WHAT YOU WILL DO ▸ Every line below that includes the word "folder" needs to be copied.

+-------+

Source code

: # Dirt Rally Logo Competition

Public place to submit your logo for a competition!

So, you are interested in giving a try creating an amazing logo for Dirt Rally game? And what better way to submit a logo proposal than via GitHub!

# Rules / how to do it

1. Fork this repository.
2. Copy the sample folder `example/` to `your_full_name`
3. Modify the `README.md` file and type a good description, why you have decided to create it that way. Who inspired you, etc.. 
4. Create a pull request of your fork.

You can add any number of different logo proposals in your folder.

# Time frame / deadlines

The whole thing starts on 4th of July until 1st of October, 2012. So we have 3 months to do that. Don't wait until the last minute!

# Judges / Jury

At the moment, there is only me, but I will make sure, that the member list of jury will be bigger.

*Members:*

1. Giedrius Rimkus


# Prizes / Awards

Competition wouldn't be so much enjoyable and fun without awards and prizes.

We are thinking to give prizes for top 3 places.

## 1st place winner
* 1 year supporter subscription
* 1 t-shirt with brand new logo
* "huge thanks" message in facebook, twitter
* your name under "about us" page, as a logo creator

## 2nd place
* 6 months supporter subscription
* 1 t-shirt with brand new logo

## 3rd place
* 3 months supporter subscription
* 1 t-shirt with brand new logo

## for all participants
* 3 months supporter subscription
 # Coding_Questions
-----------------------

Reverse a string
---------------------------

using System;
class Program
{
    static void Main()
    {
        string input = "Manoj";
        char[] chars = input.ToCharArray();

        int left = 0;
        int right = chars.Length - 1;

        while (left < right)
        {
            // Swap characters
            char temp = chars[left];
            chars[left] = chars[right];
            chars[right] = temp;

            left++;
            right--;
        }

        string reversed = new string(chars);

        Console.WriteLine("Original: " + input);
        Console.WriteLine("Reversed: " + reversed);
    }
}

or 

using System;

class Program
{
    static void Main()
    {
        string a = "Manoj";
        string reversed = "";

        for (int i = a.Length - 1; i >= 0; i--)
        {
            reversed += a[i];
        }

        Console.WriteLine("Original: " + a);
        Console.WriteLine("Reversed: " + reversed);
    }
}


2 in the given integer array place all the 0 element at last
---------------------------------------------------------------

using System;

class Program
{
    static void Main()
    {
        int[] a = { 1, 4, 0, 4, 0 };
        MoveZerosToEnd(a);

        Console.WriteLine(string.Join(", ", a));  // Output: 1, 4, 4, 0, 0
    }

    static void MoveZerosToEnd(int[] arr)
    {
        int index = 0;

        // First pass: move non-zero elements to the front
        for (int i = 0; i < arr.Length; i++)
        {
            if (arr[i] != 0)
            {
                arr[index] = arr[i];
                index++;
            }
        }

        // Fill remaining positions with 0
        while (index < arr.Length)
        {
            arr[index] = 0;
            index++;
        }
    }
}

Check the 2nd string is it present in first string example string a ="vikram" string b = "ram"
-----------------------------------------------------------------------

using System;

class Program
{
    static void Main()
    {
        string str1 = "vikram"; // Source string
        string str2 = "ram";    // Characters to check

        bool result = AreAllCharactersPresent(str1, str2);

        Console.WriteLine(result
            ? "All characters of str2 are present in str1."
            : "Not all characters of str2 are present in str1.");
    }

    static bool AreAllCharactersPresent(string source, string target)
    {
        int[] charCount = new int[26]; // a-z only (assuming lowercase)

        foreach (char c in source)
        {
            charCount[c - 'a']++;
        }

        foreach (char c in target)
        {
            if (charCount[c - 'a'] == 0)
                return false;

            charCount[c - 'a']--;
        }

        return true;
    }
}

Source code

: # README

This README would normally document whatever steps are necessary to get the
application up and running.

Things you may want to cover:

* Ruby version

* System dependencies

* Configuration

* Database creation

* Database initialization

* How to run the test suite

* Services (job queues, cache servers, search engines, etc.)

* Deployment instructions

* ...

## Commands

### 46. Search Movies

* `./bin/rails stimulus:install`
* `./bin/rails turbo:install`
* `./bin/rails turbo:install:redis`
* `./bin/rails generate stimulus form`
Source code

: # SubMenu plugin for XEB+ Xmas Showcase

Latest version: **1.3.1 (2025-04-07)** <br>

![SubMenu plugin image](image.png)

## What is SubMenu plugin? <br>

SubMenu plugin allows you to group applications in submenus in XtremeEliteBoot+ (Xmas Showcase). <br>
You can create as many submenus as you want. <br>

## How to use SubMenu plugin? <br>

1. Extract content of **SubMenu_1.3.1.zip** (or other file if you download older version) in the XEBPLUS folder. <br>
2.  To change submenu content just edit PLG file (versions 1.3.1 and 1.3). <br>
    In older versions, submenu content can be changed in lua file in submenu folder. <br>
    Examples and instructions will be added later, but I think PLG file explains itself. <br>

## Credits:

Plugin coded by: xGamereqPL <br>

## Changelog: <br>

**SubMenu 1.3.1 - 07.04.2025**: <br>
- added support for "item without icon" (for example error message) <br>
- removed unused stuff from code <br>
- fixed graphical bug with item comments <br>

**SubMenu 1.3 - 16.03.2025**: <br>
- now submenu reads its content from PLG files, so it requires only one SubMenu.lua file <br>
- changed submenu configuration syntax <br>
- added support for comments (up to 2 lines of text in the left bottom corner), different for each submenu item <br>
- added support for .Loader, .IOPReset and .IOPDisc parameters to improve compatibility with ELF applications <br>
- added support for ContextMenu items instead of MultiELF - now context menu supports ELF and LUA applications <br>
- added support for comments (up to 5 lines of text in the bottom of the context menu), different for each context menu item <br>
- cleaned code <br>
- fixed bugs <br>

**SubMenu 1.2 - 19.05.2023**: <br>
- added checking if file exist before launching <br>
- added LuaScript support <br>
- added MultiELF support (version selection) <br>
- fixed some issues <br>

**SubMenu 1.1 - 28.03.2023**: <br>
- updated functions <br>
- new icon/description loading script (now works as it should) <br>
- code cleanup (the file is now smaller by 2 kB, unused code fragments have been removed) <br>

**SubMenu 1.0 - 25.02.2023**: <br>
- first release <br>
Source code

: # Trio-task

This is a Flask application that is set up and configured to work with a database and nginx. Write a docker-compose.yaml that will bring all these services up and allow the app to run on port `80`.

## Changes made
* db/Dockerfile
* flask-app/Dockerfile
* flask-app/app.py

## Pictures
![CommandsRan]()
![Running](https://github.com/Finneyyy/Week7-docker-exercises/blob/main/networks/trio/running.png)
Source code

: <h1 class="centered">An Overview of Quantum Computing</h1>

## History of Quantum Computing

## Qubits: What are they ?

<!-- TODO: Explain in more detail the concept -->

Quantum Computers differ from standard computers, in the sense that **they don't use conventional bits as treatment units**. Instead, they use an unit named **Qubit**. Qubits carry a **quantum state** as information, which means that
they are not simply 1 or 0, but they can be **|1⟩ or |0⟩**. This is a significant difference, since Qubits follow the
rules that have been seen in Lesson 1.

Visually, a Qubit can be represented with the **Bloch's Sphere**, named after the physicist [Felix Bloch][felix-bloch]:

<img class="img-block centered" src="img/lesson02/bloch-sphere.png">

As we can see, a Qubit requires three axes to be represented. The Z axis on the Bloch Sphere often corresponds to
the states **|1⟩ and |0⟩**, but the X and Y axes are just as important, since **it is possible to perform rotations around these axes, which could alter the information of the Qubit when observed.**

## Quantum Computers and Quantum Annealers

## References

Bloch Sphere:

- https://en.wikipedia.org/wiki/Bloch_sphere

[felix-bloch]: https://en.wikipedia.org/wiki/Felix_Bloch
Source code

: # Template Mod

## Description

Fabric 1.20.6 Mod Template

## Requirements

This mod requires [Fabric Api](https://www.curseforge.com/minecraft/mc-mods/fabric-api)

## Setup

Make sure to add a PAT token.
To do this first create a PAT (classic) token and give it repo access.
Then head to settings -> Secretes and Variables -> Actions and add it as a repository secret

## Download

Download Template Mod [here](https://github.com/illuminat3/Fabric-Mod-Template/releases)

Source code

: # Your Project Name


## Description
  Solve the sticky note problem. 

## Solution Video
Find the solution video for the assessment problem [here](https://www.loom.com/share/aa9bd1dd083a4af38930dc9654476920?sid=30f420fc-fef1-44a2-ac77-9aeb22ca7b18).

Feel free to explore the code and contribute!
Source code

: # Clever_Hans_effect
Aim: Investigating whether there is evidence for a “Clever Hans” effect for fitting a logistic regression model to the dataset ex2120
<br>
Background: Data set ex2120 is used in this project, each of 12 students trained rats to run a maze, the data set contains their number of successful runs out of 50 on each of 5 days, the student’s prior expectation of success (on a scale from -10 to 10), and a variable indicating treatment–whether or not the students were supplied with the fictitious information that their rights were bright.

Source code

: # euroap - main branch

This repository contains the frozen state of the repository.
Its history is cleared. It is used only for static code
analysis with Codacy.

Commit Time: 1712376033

+-------+

TASK RESULT ▸
2. Copy the sample folder `example/` to `your_full_name`
You can add any number of different logo proposals in your folder.
1. Extract content of **SubMenu_1.3.1.zip** (or other file if you download older version) in the XEBPLUS folder. <br>
    In older versions, submenu content can be changed in lua file in submenu folder. <br>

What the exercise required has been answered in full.